Never mind that the second study cited by Benson et. al., in as far as it addresses the issue of non-biological parents, concerns non-biological parents married to, or in defacto relationships with, biological parents, not at all considering married adoptive parents, or the use of IVF; such nitpicking would be missing the spirit of the concern. Sampling the population be damned, it takes only a little imagination to see these concerns as applying to gay (and infertile) couples as well. Don’t let statistical scientism prejudice your imagination!

Again, we’ve already won. Religion is an endangered species in Australian politics. We can finally afford to listen, and listen we should; we were all heading for disaster!

“In a liberal democracy, others can form other types of relationships; but ‘marriage’ is a term reserved for a particular kind of relationship that brings with it obligations to others beyond the two parties. Marriage is shared obligation for children.”

(Rod Benson et. al., 2011)

In other words, dear gay marriage advocates; think of the children because gay and reproductively challenged parents won’t, and nor will the state if we change the definition of marriage!
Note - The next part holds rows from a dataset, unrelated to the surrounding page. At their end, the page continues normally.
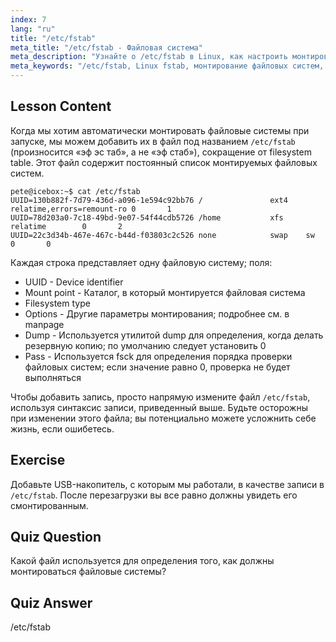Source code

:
 ```yaml
---
index: 7
lang: "ru"
title: "/etc/fstab"
meta_title: "/etc/fstab - Файловая система"
meta_description: "Узнайте о /etc/fstab в Linux, как настроить монтирование файловых систем при запуске и управлять записями устройств. Разберитесь с fstab для начинающих!"
meta_keywords: "/etc/fstab, Linux fstab, монтирование файловых систем, Linux boot, fstab tutorial, beginner, guide"
---
```


## Lesson Content

Когда мы хотим автоматически монтировать файловые системы при запуске, мы можем добавить их в файл под названием `/etc/fstab` (произносится «эф эс таб», а не «эф стаб»), сокращение от filesystem table. Этот файл содержит постоянный список монтируемых файловых систем.

```plaintext
pete@icebox:~$ cat /etc/fstab
UUID=130b882f-7d79-436d-a096-1e594c92bb76 /               ext4    relatime,errors=remount-ro 0       1
UUID=78d203a0-7c18-49bd-9e07-54f44cdb5726 /home           xfs     relatime        0       2
UUID=22c3d34b-467e-467c-b44d-f03803c2c526 none            swap    sw              0       0
```

Каждая строка представляет одну файловую систему; поля:

- UUID - Device identifier
- Mount point - Каталог, в который монтируется файловая система
- Filesystem type
- Options - Другие параметры монтирования; подробнее см. в manpage
- Dump - Используется утилитой dump для определения, когда делать резервную копию; по умолчанию следует установить 0
- Pass - Используется fsck для определения порядка проверки файловых систем; если значение равно 0, проверка не будет выполняться

Чтобы добавить запись, просто напрямую измените файл `/etc/fstab`, используя синтаксис записи, приведенный выше. Будьте осторожны при изменении этого файла; вы потенциально можете усложнить себе жизнь, если ошибетесь.

## Exercise

Добавьте USB-накопитель, с которым мы работали, в качестве записи в `/etc/fstab`. После перезагрузки вы все равно должны увидеть его смонтированным.

## Quiz Question

Какой файл используется для определения того, как должны монтироваться файловые системы?

## Quiz Answer

/etc/fstab
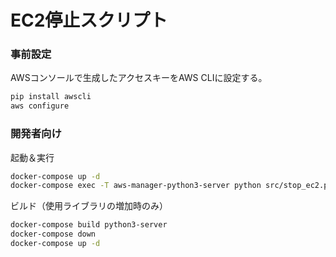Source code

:
# EC2停止スクリプト

### 事前設定

AWSコンソールで生成したアクセスキーをAWS CLIに設定する。
```bash
pip install awscli
aws configure
```

### 開発者向け

起動＆実行

```bash
docker-compose up -d
docker-compose exec -T aws-manager-python3-server python src/stop_ec2.py
```

ビルド（使用ライブラリの増加時のみ）

```bash
docker-compose build python3-server
docker-compose down
docker-compose up -d
```
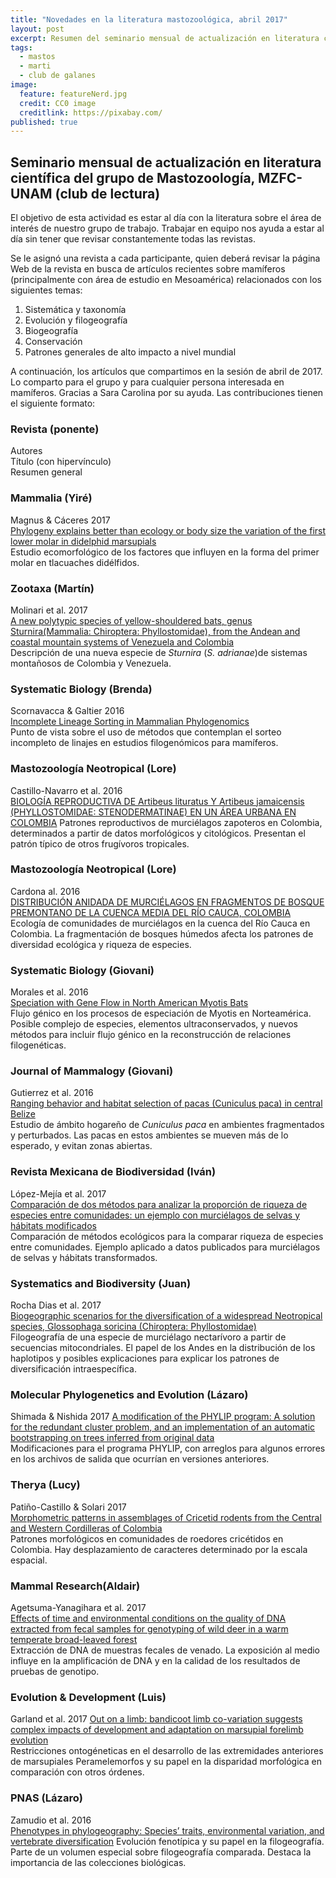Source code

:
 ```yaml
---
title: "Novedades en la literatura mastozoológica, abril 2017"
layout: post
excerpt: Resumen del seminario mensual de actualización en literatura científica del grupo de Mastozoología, MZFC-UNAM. 
tags:
  - mastos
  - marti
  - club de galanes
image:
  feature: featureNerd.jpg
  credit: CC0 image
  creditlink: https://pixabay.com/
published: true
---
```

## Seminario mensual de actualización en literatura científica del grupo de Mastozoología, MZFC-UNAM (club de lectura)

El objetivo de esta actividad es estar al día con la literatura sobre el área de interés de nuestro grupo de trabajo. Trabajar en equipo nos ayuda a estar al día sin tener que revisar constantemente todas las revistas.  

Se le asignó una revista a cada participante, quien deberá revisar la página Web de la revista en busca de artículos recientes sobre mamíferos (principalmente con área de estudio en Mesoamérica) relacionados con los siguientes temas:

1. Sistemática y taxonomía
2. Evolución y filogeografía
3. Biogeografía
4. Conservación
5. Patrones generales de alto impacto a nivel mundial

A continuación, los artículos que compartimos en la sesión de abril de 2017. Lo comparto para el grupo y para cualquier persona interesada en mamíferos. Gracias a Sara Carolina por su ayuda. Las contribuciones tienen el siguiente formato:

### Revista (ponente)
Autores  
Título (con hipervínculo)  
Resumen general   

### Mammalia (Yiré)
Magnus & Cáceres 2017  
[Phylogeny explains better than ecology or body 
size the variation of the first lower molar in 
didelphid marsupials]( 
https://www.degruyter.com/view/j/mamm.ahead-of-print/mammalia-2015-0070/mammalia-2015-0070.xml)    
Estudio ecomorfológico de los factores que influyen en la forma del primer molar en tlacuaches didélfidos. 

### Zootaxa (Martín)
Molinari et al. 2017  
[A new polytypic species of yellow-shouldered bats, genus Sturnira(Mammalia:
Chiroptera: Phyllostomidae), from the Andean and coastal mountain systems of
Venezuela and Colombia](https://doi.org/10.11646/zootaxa.4243.1.3)  
Descripción de una nueva especie de _Sturnira_ (_S. adrianae_)de sistemas montañosos de Colombia y Venezuela. 

### Systematic Biology (Brenda)
Scornavacca & Galtier 2016  
[Incomplete Lineage Sorting in Mammalian Phylogenomics](https://academic.oup.com/sysbio/article/66/1/112/2449707/Incomplete-Lineage-Sorting-in-Mammalian)  
Punto de vista sobre el uso de métodos que contemplan el sorteo incompleto de linajes en estudios filogenómicos para mamíferos. 

### Mastozoología Neotropical (Lore)
Castillo-Navarro et al. 2016  
[BIOLOGÍA REPRODUCTIVA DE Artibeus lituratus Y Artibeus jamaicensis (PHYLLOSTOMIDAE: STENODERMATINAE) EN UN ÁREA URBANA EN COLOMBIA]( http://www.sarem.org.ar/wp-content/uploads/2017/03/SAREM_MastNeotrop_en-prensa_Castillo.pdf)
Patrones reproductivos de murciélagos zapoteros en Colombia, determinados a partir de datos morfológicos y citológicos. Presentan el patrón típico de otros frugívoros tropicales.  

### Mastozoología Neotropical (Lore)
Cardona al. 2016  
[DISTRIBUCIÓN ANIDADA DE MURCIÉLAGOS 
EN FRAGMENTOS DE BOSQUE PREMONTANO 
DE LA CUENCA MEDIA DEL RÍO CAUCA, 
COLOMBIA](http://www.sarem.org.ar/wp-content/uploads/2016/12/SAREM_MastNeotrop_23-2_13_Cardona.pdf)  
Ecología de comunidades de murciélagos en la cuenca del Río Cauca en Colombia. La fragmentación de bosques húmedos afecta los patrones de diversidad ecológica y riqueza de especies.


### Systematic Biology (Giovani)
Morales et al. 2016  
[Speciation with Gene Flow in North American Myotis Bats]( https://academic.oup.com/sysbio/article/66/3/440/2682289/Speciation-with-Gene-Flow-in-North-American-Myotis)  
Flujo génico en los procesos de especiación de Myotis en Norteamérica. Posible complejo de especies, elementos ultraconservados, y nuevos métodos para incluir flujo génico en la reconstrucción de relaciones filogenéticas.

### Journal of Mammalogy (Giovani)
Gutierrez et al. 2016  
[Ranging behavior and habitat selection of pacas (Cuniculus paca) 
in central Belize]( https://academic.oup.com/jmammal/article/98/2/542/2454680/Ranging-behavior-and-habitat-selection-of-pacas)  
Estudio de ámbito hogareño de _Cuniculus paca_ en ambientes fragmentados y perturbados. Las pacas en estos ambientes se mueven más de lo esperado, y evitan zonas abiertas.

### Revista Mexicana de Biodiversidad (Iván)
López-Mejía et al. 2017  
[Comparación  de  dos  métodos  para  analizar  la  proporción  de  riqueza
de  especies  entre  comunidades:  un  ejemplo  con  murciélagos  de  selvas
y  hábitats  modificados]( http://dx.doi.org/10.1016/j.rmb.2017.01.008)  
Comparación de métodos ecológicos para la comparar riqueza de especies entre comunidades. Ejemplo aplicado a datos publicados para murciélagos de selvas y hábitats transformados.

### Systematics and Biodiversity (Juan)
Rocha Dias et al. 2017  
[Biogeographic scenarios for the diversification of
a widespread Neotropical species, Glossophaga
soricina (Chiroptera: Phyllostomidae)]( http://dx.doi.org/10.1080/14772000.2016.1271060)  
Filogeografía de una especie de murciélago nectarívoro a partir de secuencias mitocondriales. El papel de los Andes en la distribución de los haplotipos y posibles explicaciones para explicar los patrones de diversificación intraespecífica. 

### Molecular Phylogenetics and Evolution (Lázaro)
Shimada & Nishida 2017 
[A modification of the PHYLIP program: A solution for the redundant
cluster problem, and an implementation of an automatic bootstrapping
on trees inferred from original data]( http://dx.doi.org/10.1016/j.ympev.2017.02.012
)  
Modificaciones para el programa PHYLIP, con arreglos para algunos errores en los archivos de salida que ocurrían en versiones anteriores. 

### Therya (Lucy)
Patiño-Castillo & Solari 2017  
[Morphometric patterns in assemblages of Cricetid rodents from 
the Central and Western Cordilleras of Colombia]( http://www.revistas-conacyt.unam.mx/therya/index.php/THERYA/article/view/459)  
Patrones morfológicos en comunidades de roedores cricétidos en Colombia. Hay desplazamiento de caracteres determinado por la escala espacial. 

### Mammal Research(Aldair)
Agetsuma-Yanagihara et al. 2017  
[Effects of time and environmental conditions on the quality
of DNA extracted from fecal samples for genotyping of wild deer
in a warm temperate broad-leaved forest]( https://link.springer.com/article/10.1007/s13364-016-0305-x)  
Extracción de DNA de muestras fecales de venado. La exposición al medio influye en la amplificación de DNA y en la calidad de los resultados de pruebas de genotipo. 


### Evolution & Development (Luis)
Garland et al. 2017 
[Out on a limb: bandicoot limb co-variation suggests complex
impacts of development and adaptation on marsupial forelimb
evolution]( http://onlinelibrary.wiley.com/doi/10.1111/ede.12220/abstract)  
Restricciones ontogéneticas en el desarrollo de las extremidades anteriores de marsupiales Peramelemorfos y su papel en la disparidad morfológica en comparación con otros órdenes. 

### PNAS (Lázaro)
Zamudio et al. 2016   
[Phenotypes in phylogeography: Species’ traits,
environmental variation, and vertebrate diversification](
www.pnas.org/cgi/doi/10.1073/pnas.1602237113)
Evolución fenotípica y su papel en la filogeografía. Parte de un volumen especial sobre filogeografía comparada. Destaca la importancia de las colecciones biológicas. 


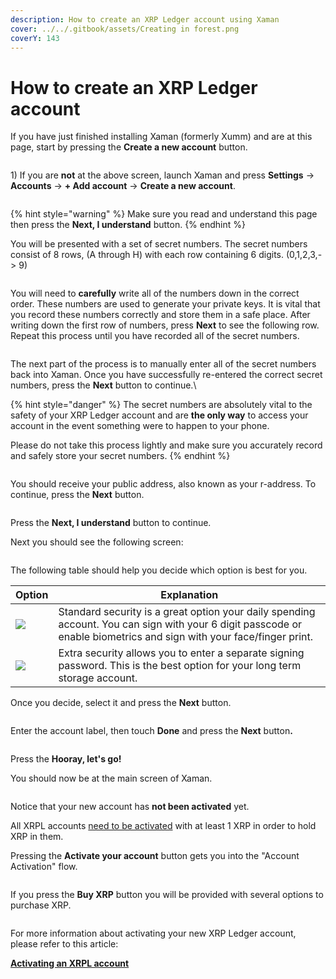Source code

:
 ```yaml
---
description: How to create an XRP Ledger account using Xaman
cover: ../../.gitbook/assets/Creating in forest.png
coverY: 143
---
```


# How to create an XRP Ledger account

If you have just finished installing Xaman (formerly Xumm) and are at this page, start by pressing the **Create a new account** button.

<figure><img src="../../.gitbook/assets/Add an account screen.png" alt=""><figcaption></figcaption></figure>

1\) If you are **not** at the above screen, launch Xaman and press **Settings** -> **Accounts** -> **+ Add account** -> **Create a new account**.

<figure><img src="../../.gitbook/assets/Create a new account - 1.png" alt=""><figcaption></figcaption></figure>

{% hint style="warning" %}
Make sure you read and understand this page then press the **Next, I understand** button.
{% endhint %}

You will be presented with a set of secret numbers. The secret numbers consist of 8 rows, (A through H) with each row containing 6 digits. (0,1,2,3,-> 9)&#x20;

<figure><img src="../../.gitbook/assets/Secret numbers - 1.png" alt=""><figcaption></figcaption></figure>

You will need to **carefully** write all of the numbers down in the correct order. These numbers are used to generate your private keys. It is vital that you record these numbers correctly and store them in a safe place. After writing down the first row of numbers, press **Next** to see the following row. Repeat this process until you have recorded all of the secret numbers.

<figure><img src="../../.gitbook/assets/Create a new account - 2.png" alt=""><figcaption></figcaption></figure>

The next part of the process is to manually enter all of the secret numbers back into Xaman. Once you have successfully re-entered the correct secret numbers, press the **Next** button to continue.\


{% hint style="danger" %}
The secret numbers are absolutely vital to the safety of your XRP Ledger account and are **the only way** to access your account in the event something were to happen to your phone.

Please do not take this process lightly and make sure you accurately record and safely store your secret numbers.
{% endhint %}

<figure><img src="../../.gitbook/assets/Public address - 1.png" alt=""><figcaption></figcaption></figure>

You should receive your public address, also known as your r-address. To continue, press the **Next** button.

<figure><img src="../../.gitbook/assets/Create a new account - 3.png" alt=""><figcaption></figcaption></figure>

Press the **Next, I understand** button to continue.

Next you should see the following screen:

<figure><img src="../../.gitbook/assets/Install - Extra Security screen.png" alt=""><figcaption></figcaption></figure>

The following table should help you decide which option is best for you.



| Option                                                 | Explanation                                                                                                                                                         |
| ------------------------------------------------------ | ------------------------------------------------------------------------------------------------------------------------------------------------------------------- |
| ![](<../../.gitbook/assets/image (1) (2) (3).png>)     | Standard security is a great option your daily spending account. You can sign with your 6 digit passcode or enable biometrics and sign with your face/finger print. |
| ![](<../../.gitbook/assets/image (3) (1) (2) (2).png>) | Extra security allows you to enter a separate signing password. This is the best option for your long term storage account.                                         |

Once you decide, select it and press the **Next** button.

<figure><img src="../../.gitbook/assets/Account label 1.png" alt=""><figcaption></figcaption></figure>

Enter the account label, then touch **Done** and press the **Next** butto&#x6E;**.**

<figure><img src="../../.gitbook/assets/Create a new account - 4.png" alt=""><figcaption></figcaption></figure>

Press the **Hooray, let's go!**

You should now be at the main screen of Xaman.

<figure><img src="../../.gitbook/assets/Create a new account - 5.png" alt=""><figcaption></figcaption></figure>

Notice that your new account has **not been activated** yet.

All XRPL accounts [need to be activated](../how-to-activate-a-new-xrpl-account/) with at least 1 XRP in order to hold XRP in them.

Pressing the **Activate your account** button gets you into the "Account Activation" flow.

<figure><img src="../../.gitbook/assets/Account activation - 1 (1).png" alt=""><figcaption></figcaption></figure>

If you press the **Buy XRP** button you will be provided with several options to purchase XRP.



<figure><img src="../../.gitbook/assets/New account - 3.png" alt=""><figcaption></figcaption></figure>

For more information about activating your new XRP Ledger account, please refer to this article:

[**Activating an XRPL account**](../how-to-activate-a-new-xrpl-account/)
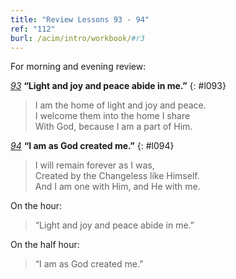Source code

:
 ```yaml
---
title: "Review Lessons 93 - 94"
ref: "112"
burl: /acim/intro/workbook/#r3
---
```


For morning and evening review:

[*93*](/workbook/l093/?r=1) **“Light and joy and peace abide in me.”**
{: #l093}

> I am the home of light and joy and peace.<br/>
> I welcome them into the home I share<br/>
> With God, because I am a part of Him.

[*94*](/workbook/l094/?r=1) **“I am as God created me.”**
{: #l094}

> I will remain forever as I was,<br/>
> Created by the Changeless like Himself.<br/>
> And I am one with Him, and He with me.

On the hour:

> “Light and joy and peace abide in me.”

On the half hour:

> “I am as God created me.”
Finally, it all seems so… clear!

Honestly, I’m glad I took the time to delve through the cited material and the expressed argument, because in twenty odd years of watching this discussion unfurl, I’ve never seen anyone present a case quite like this. Think of the children! It never sprung to mind!

Never again will I write off an instance of theological ethics as unscholarly from such a piddling detail as the drawing of conclusions not supported by the cited research – this prejudices imagination! Why those pesky, unimaginative sceptics often marginalise alternative medicine in precisely the same way!

Never again will I dismiss the accumulated wisdom of tradition, like the long-established practice of barring non-reproductive heterosexual couples from the institution of marriage. There are rational reasons why traditions become entrenched, and change doesn’t occur in a vacuum.

The major difficulty I have in all of this, is how in light of my own secular totalitarianism, and that of my peers in the movement, I’m going to justify all of this while we send the theological ethicists off to the gulag political margins. I guess it’ll have to be a carefully crafted plagiarism that hides the original source, and the hypocrisy of using it.

We just can’t get by without this wisdom!